Talks with Tim is a weekly Q&A by Tim Grobaty, who has been a columnist in Long Beach for nearly 50 years. If you’d like to suggest an interesting or influential person in Long Beach for this (unconventional) interview, reach him at tim@lbpost.com.


in Long Beach , Wednesday June 28, 2023. Photo by Thomas R. Cordova.

Austin Metoyer has been the president and CEO of Downtown Long Beach Alliance since September 2022. The Poly High School and Cal State Long Beach graduate joined the DLBA in 2016 and most recently served as its economic development and policy manager.

Tim Grobaty: You go first. Ask yourself any question.

Austin Metoyer: OK. Of the first 150 Pokemon cards, which one is your favorite? My answer would be Dragonite.

Q: All right, can Dragonite beat Superman?

A: Good question. Depends on which Superman. Maybe, if it was just the original Superman who could leap tall buildings but couldn’t fly. If it’s the Superman who can fly, then no. I don’t think any of  the original Pokemon characters can beat the Superman who can fly. Other anime characters can. I’m sure Goku and Beerus could.

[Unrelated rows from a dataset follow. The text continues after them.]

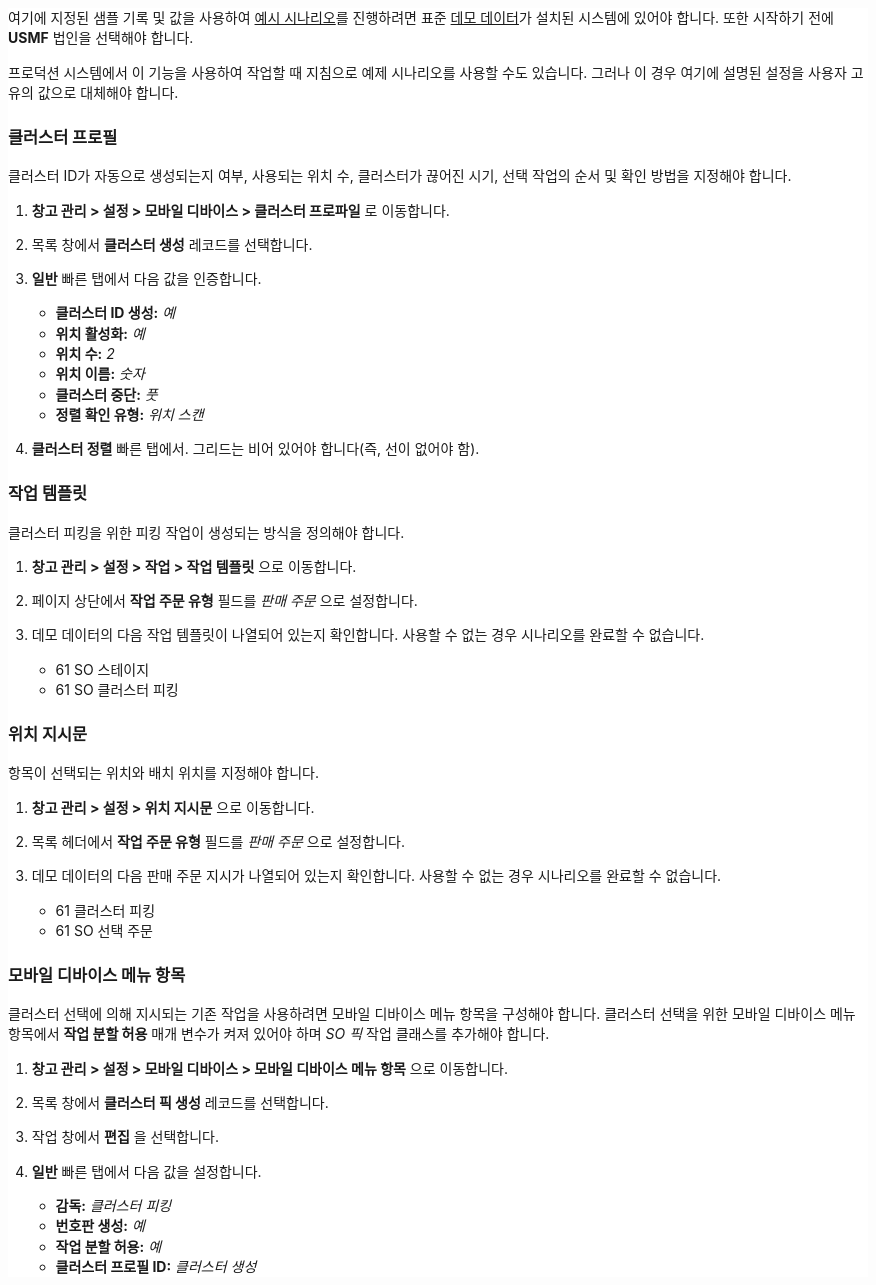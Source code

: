 여기에 지정된 샘플 기록 및 값을 사용하여 [예시 시나리오](#example-scenario)를 진행하려면 표준 [데모 데이터](../../fin-ops-core/dev-itpro/deployment/deploy-demo-environment.md)가 설치된 시스템에 있어야 합니다. 또한 시작하기 전에 **USMF** 법인을 선택해야 합니다.

프로덕션 시스템에서 이 기능을 사용하여 작업할 때 지침으로 예제 시나리오를 사용할 수도 있습니다. 그러나 이 경우 여기에 설명된 설정을 사용자 고유의 값으로 대체해야 합니다.

### <a name="cluster-profiles"></a>클러스터 프로필

클러스터 ID가 자동으로 생성되는지 여부, 사용되는 위치 수, 클러스터가 끊어진 시기, 선택 작업의 순서 및 확인 방법을 지정해야 합니다.

1. **창고 관리 \> 설정 \> 모바일 디바이스 \> 클러스터 프로파일** 로 이동합니다.
1. 목록 창에서 **클러스터 생성** 레코드를 선택합니다.
1. **일반** 빠른 탭에서 다음 값을 인증합니다.

    - **클러스터 ID 생성:** *예*
    - **위치 활성화:** *예*
    - **위치 수:** *2*
    - **위치 이름:** *숫자*
    - **클러스터 중단:** *풋*
    - **정렬 확인 유형:** *위치 스캔*

1. **클러스터 정렬** 빠른 탭에서. 그리드는 비어 있어야 합니다(즉, 선이 없어야 함).

### <a name="work-templates"></a>작업 템플릿

클러스터 피킹을 위한 피킹 작업이 생성되는 방식을 정의해야 합니다.

1. **창고 관리 \> 설정 \> 작업 \> 작업 템플릿** 으로 이동합니다.
1. 페이지 상단에서 **작업 주문 유형** 필드를 *판매 주문* 으로 설정합니다.
1. 데모 데이터의 다음 작업 템플릿이 나열되어 있는지 확인합니다. 사용할 수 없는 경우 시나리오를 완료할 수 없습니다.

    - 61 SO 스테이지
    - 61 SO 클러스터 피킹

### <a name="location-directives"></a>위치 지시문

항목이 선택되는 위치와 배치 위치를 지정해야 합니다.

1. **창고 관리 \> 설정 \> 위치 지시문** 으로 이동합니다.
1. 목록 헤더에서 **작업 주문 유형** 필드를 *판매 주문* 으로 설정합니다.
1. 데모 데이터의 다음 판매 주문 지시가 나열되어 있는지 확인합니다. 사용할 수 없는 경우 시나리오를 완료할 수 없습니다.

    - 61 클러스터 피킹
    - 61 SO 선택 주문

### <a name="mobile-device-menu-items"></a>모바일 디바이스 메뉴 항목

클러스터 선택에 의해 지시되는 기존 작업을 사용하려면 모바일 디바이스 메뉴 항목을 구성해야 합니다. 클러스터 선택을 위한 모바일 디바이스 메뉴 항목에서 **작업 분할 허용** 매개 변수가 켜져 있어야 하며 *SO 픽* 작업 클래스를 추가해야 합니다.

1. **창고 관리 \> 설정 \> 모바일 디바이스 \> 모바일 디바이스 메뉴 항목** 으로 이동합니다.
1. 목록 창에서 **클러스터 픽 생성** 레코드를 선택합니다.
1. 작업 창에서 **편집** 을 선택합니다.
1. **일반** 빠른 탭에서 다음 값을 설정합니다.

    - **감독:** *클러스터 피킹*
    - **번호판 생성:** *예*
    - **작업 분할 허용:** *예*
    - **클러스터 프로필 ID:** *클러스터 생성*
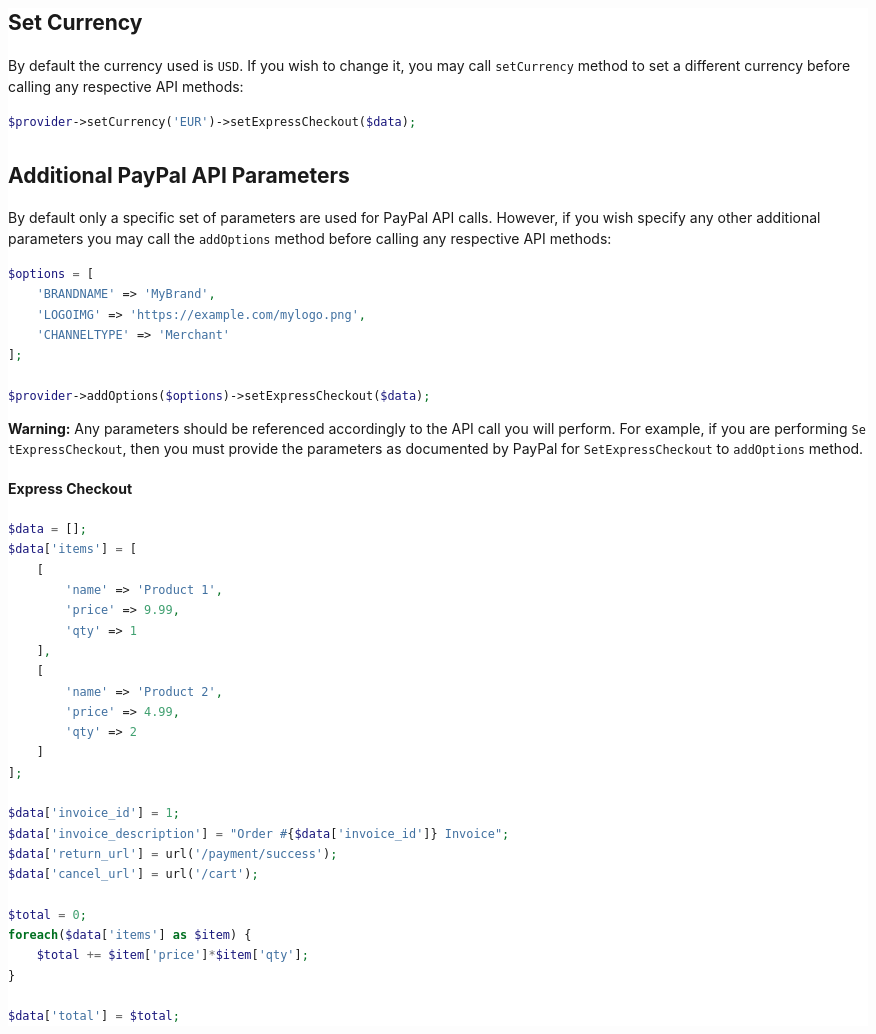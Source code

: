 <a name="usage-currency"></a>
## Set Currency

By default the currency used is `USD`. If you wish to change it, you may call `setCurrency` method to set a different currency before calling any respective API methods:

```php
$provider->setCurrency('EUR')->setExpressCheckout($data);
```


<a name="usage-paypal-params"></a>
## Additional PayPal API Parameters

By default only a specific set of parameters are used for PayPal API calls. However, if you wish specify any other additional parameters you may call the `addOptions` method before calling any respective API methods:

```php
$options = [
    'BRANDNAME' => 'MyBrand',
    'LOGOIMG' => 'https://example.com/mylogo.png',
    'CHANNELTYPE' => 'Merchant'
];

$provider->addOptions($options)->setExpressCheckout($data);
```

**Warning:** Any parameters should be referenced accordingly to the API call you will perform. For example, if you are performing `SetExpressCheckout`, then you must provide the parameters as documented by PayPal for `SetExpressCheckout` to `addOptions` method.

<a name="usage-express-checkout"></a>
#### Express Checkout

```php
$data = [];
$data['items'] = [
    [
        'name' => 'Product 1',
        'price' => 9.99,
        'qty' => 1
    ],
    [
        'name' => 'Product 2',
        'price' => 4.99,
        'qty' => 2
    ]
];

$data['invoice_id'] = 1;
$data['invoice_description'] = "Order #{$data['invoice_id']} Invoice";
$data['return_url'] = url('/payment/success');
$data['cancel_url'] = url('/cart');

$total = 0;
foreach($data['items'] as $item) {
    $total += $item['price']*$item['qty'];
}

$data['total'] = $total;
```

Q: The first video game I played was Pong. What did you start with?

A: Probably the old-school Nintendo. Our family had Mario and a duck-hunting game. Then I got into it more with Sega. I’d get up in the morning to go to school and my mom and brother would be playing Sonic the Hedgehog, and then I started getting into it.

Q: My wife and I watch “Pawn Stars’” sometimes and those early Pokemon cards go for insane prices. Are they eventually going to crash like Beanie Babies did? Or baseball cards to a lesser extent?

A: I don’t think so. Pokemon has continued to stay relevant over the past 30 years. People keep buying them and they come up with new iterations. With Beanie Babies it was just a bubble; there was nothing to keep them going. And baseball cards still have collectors. My friend keeps buying them. During the pandemic when trading cards were coming back, my friend got into baseball cards. Not just real ones, but NFTs.

Q: I still can’t get my head around NFTs. I bought all the Trump ones, though.

A: Really?

Q: No.

A: Good, I can’t see any reason at all to give that guy any money.

Q: What part of town do you live in?

A: My partner and I just bought a home in Wrigley, around Magnolia and Hill. My great aunt used to live there, I was with her every other weekend in the ‘90s, so I know the neighborhood pretty well. We just bought it last year. We should have bought it in 2020 but I think a lot of people thought the prices would go down. They didn’t, but at least we bought it before interest rates got higher.

Q: Where do you hang out?

A: I like to bounce around a bit. In Downtown—I love pizza and beer—I go to Milano and the Fourth Horseman, and I like Congregational Ale and Stave. And Ambitious Ales in BIxby Knolls.

Q: Did you decide to learn Japanese because of your affinity for anime?

A: Yes. I got into anime when I was 10 when “Sailor Moon” and all those other shows came out in the ‘90s. I was fascinated by them, so I took Japanese from eighth grade through high school at Poly. Poly has a great program. At Cal State Long Beach I majored in international business and Japanese.I can write in three kinds of Japanese: Hiragana is like natural Japanese words; Katakana is for foreign words that were brought into Japanese. Kanji is the overarching writing system like the original style that came from China and into Japan. Hiragana and Katakana only have a few characters but Kanji has thousands.

Q: You’ve got a big task as head of DLBA. There are a lot of problems with Downtown. Is it in a doom loop?

A: No, I don’t think so. The next thing we need to focus on is repositioning Downtown, making it more focused on residents. Residents now make up a large portion of Downtown. Look at all the new buildings—the new 442 West Ocean, the Current, the Gateway, Volta—most are for renters and we need to connect with the residents: Family movie nights, shutting down Pine for festivals, using historic buildings for music concerts. The infrastructure is there, the assets are there.

Q: So you’re optimistic about a reemerging Downtown?

A: There’s no reason not to be. Yes we’ve gone through a pandemic and things are still uneasy, with a lack of certainty about what returning to office looks like, but going ahead, like Pokemon, we have to evolve and see what new focus is.